| SUPPLIED DATA |
++++++

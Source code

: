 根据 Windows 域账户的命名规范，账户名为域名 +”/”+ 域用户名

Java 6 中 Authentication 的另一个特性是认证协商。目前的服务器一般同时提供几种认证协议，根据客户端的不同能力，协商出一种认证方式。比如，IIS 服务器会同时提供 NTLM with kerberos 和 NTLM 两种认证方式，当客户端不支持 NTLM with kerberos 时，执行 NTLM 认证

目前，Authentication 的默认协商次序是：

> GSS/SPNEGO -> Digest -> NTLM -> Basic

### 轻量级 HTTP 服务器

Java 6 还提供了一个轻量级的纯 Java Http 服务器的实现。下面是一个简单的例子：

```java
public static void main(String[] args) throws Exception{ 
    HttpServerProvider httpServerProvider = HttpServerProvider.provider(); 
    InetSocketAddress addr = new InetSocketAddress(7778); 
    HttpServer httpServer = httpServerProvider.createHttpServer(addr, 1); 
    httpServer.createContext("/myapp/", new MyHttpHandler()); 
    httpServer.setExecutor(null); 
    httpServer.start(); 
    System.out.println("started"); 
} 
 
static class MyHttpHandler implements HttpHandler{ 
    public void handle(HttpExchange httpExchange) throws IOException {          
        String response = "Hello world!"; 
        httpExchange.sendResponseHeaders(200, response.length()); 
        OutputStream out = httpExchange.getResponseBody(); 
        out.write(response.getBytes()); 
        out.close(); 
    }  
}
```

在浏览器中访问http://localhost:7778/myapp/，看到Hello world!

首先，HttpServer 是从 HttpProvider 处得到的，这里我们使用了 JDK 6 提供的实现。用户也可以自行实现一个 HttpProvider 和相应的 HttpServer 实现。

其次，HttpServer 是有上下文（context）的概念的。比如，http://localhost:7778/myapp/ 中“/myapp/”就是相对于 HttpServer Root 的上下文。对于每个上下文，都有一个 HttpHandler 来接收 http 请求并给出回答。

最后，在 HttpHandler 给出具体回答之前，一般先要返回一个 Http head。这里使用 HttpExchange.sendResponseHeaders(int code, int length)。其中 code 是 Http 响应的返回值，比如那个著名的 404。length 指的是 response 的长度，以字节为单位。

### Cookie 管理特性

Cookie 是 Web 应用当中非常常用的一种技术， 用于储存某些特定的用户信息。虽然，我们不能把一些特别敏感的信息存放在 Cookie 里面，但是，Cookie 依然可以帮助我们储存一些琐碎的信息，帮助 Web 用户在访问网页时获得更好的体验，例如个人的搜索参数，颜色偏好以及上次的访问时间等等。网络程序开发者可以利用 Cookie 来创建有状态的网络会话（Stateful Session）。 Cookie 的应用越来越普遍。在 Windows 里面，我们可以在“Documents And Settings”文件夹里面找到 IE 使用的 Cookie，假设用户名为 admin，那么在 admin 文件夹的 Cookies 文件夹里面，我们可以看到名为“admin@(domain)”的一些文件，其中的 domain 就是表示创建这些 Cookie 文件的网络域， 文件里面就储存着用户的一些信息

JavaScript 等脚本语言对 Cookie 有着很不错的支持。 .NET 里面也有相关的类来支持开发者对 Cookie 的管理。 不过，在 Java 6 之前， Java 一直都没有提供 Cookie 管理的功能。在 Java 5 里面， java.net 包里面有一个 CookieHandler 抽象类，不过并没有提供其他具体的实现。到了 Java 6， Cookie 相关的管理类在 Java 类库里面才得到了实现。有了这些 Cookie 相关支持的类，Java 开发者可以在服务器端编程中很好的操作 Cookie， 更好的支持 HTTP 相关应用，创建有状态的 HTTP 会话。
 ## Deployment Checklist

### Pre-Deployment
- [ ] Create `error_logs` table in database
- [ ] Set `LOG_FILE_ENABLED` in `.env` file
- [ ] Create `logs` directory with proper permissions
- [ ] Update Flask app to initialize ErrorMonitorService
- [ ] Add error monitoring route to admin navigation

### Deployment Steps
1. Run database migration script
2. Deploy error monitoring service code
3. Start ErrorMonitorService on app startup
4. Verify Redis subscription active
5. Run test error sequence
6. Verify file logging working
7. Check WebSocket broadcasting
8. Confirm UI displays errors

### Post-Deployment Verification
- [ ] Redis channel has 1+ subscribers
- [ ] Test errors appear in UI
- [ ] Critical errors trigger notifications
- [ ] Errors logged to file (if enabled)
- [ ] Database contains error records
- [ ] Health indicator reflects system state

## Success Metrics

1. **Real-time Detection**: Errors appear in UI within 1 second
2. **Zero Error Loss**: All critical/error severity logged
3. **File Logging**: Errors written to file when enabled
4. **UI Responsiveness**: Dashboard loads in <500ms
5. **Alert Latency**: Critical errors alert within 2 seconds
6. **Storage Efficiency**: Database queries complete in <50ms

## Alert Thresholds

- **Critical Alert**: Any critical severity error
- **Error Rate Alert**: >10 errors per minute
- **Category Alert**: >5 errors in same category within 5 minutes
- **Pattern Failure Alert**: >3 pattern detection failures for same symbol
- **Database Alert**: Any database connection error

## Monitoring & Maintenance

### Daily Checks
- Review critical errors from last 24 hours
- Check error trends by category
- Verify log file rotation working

++++++

| PROMPT |
If a line falls between the first line of the records and the line containing "首先，HttpServer 是从 HttpProvider", inclusive, repeat it exactly; leave out all others.

| RESULT OF THIS EXERCISE |
Source code

: 根据 Windows 域账户的命名规范，账户名为域名 +”/”+ 域用户名

Java 6 中 Authentication 的另一个特性是认证协商。目前的服务器一般同时提供几种认证协议，根据客户端的不同能力，协商出一种认证方式。比如，IIS 服务器会同时提供 NTLM with kerberos 和 NTLM 两种认证方式，当客户端不支持 NTLM with kerberos 时，执行 NTLM 认证

目前，Authentication 的默认协商次序是：

> GSS/SPNEGO -> Digest -> NTLM -> Basic

### 轻量级 HTTP 服务器

Java 6 还提供了一个轻量级的纯 Java Http 服务器的实现。下面是一个简单的例子：

```java
public static void main(String[] args) throws Exception{ 
    HttpServerProvider httpServerProvider = HttpServerProvider.provider(); 
    InetSocketAddress addr = new InetSocketAddress(7778); 
    HttpServer httpServer = httpServerProvider.createHttpServer(addr, 1); 
    httpServer.createContext("/myapp/", new MyHttpHandler()); 
    httpServer.setExecutor(null); 
    httpServer.start(); 
    System.out.println("started"); 
} 
 
static class MyHttpHandler implements HttpHandler{ 
    public void handle(HttpExchange httpExchange) throws IOException {          
        String response = "Hello world!"; 
        httpExchange.sendResponseHeaders(200, response.length()); 
        OutputStream out = httpExchange.getResponseBody(); 
        out.write(response.getBytes()); 
        out.close(); 
    }  
}
```

在浏览器中访问http://localhost:7778/myapp/，看到Hello world!

首先，HttpServer 是从 HttpProvider 处得到的，这里我们使用了 JDK 6 提供的实现。用户也可以自行实现一个 HttpProvider 和相应的 HttpServer 实现。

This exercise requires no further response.